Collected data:
+--

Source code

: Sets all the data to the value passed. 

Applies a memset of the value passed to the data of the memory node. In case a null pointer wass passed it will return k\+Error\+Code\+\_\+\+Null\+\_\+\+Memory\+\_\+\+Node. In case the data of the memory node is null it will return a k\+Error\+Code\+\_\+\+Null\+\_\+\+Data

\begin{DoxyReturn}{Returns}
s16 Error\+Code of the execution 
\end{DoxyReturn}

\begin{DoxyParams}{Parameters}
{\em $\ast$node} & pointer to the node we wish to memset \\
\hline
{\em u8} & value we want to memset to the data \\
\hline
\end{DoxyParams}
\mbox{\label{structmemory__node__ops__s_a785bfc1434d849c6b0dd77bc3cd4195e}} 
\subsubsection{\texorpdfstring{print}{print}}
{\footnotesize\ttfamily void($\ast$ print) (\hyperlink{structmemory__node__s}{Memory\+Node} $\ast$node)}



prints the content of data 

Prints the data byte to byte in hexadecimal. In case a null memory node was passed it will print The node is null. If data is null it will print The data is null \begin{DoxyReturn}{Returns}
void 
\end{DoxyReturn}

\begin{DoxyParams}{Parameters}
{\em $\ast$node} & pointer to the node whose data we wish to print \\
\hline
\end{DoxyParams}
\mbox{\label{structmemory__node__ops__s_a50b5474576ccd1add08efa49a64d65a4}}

+--

Problem details: Scan the records for the string "DoxyReturn" and report each line where it occurs.

Exercise answer:
\begin{DoxyReturn}{Returns}
\end{DoxyReturn}
Prints the data byte to byte in hexadecimal. In case a null memory node was passed it will print The node is null. If data is null it will print The data is null \begin{DoxyReturn}{Returns}
\end{DoxyReturn}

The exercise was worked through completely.